List each line of the data in which the string "tabular" appears.

• • •

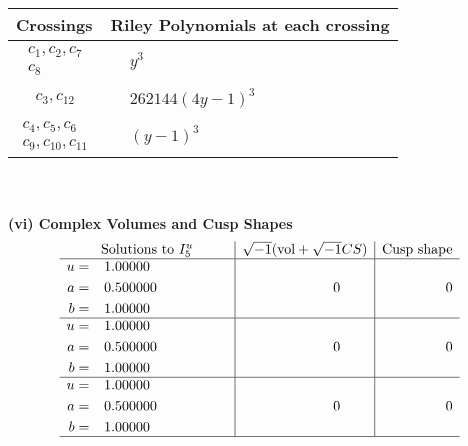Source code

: \documentclass[1p]{elsarticle_modified}
\theoremstyle{definition}
\newcommand{\I}{\sqrt{-1}}
\begin{document}
\begin{tabular}{m{50pt}|m{274pt}}
Crossings & \hspace{64pt}Riley Polynomials at each crossing \\
\hline $$\begin{aligned}c_{1},c_{2},c_{7}\\c_{8}\end{aligned}$$&$\begin{aligned}
&y^3
\end{aligned}$\\
\hline $$\begin{aligned}c_{3},c_{12}\end{aligned}$$&$\begin{aligned}
&262144(4 y-1)^3
\end{aligned}$\\
\hline $$\begin{aligned}c_{4},c_{5},c_{6}\\c_{9},c_{10},c_{11}\end{aligned}$$&$\begin{aligned}
&(y-1)^3
\end{aligned}$\\
\hline
\end{tabular}\\~\\
\newpage\flushleft \textbf{(vi) Complex Volumes and Cusp Shapes}
$$\begin{array}{c|c|c}  
\text{Solutions to }I^u_{5}& \I (\text{vol} + \sqrt{-1}CS) & \text{Cusp shape}\\
 \hline 
\begin{aligned}
u &= \phantom{-}1.00000\phantom{ +0.000000I} \\
a &= \phantom{-}0.500000\phantom{ +0.000000I} \\
b &= \phantom{-}1.00000\phantom{ +0.000000I}\end{aligned}
 & \phantom{-0.000000 } 0 & \phantom{-0.000000 } 0 \\ \hline\begin{aligned}
u &= \phantom{-}1.00000\phantom{ +0.000000I} \\
a &= \phantom{-}0.500000\phantom{ +0.000000I} \\
b &= \phantom{-}1.00000\phantom{ +0.000000I}\end{aligned}
 & \phantom{-0.000000 } 0 & \phantom{-0.000000 } 0 \\ \hline\begin{aligned}
u &= \phantom{-}1.00000\phantom{ +0.000000I} \\
a &= \phantom{-}0.500000\phantom{ +0.000000I} \\
b &= \phantom{-}1.00000\phantom{ +0.000000I}\end{aligned}
 & \phantom{-0.000000 } 0 & \phantom{-0.000000 } 0\\
 \hline 
 \end{array}$$\newpage
\end{document}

• • •

- **Solution for this exercise**
\begin{tabular}{m{50pt}|m{274pt}}
\end{tabular}\\~\\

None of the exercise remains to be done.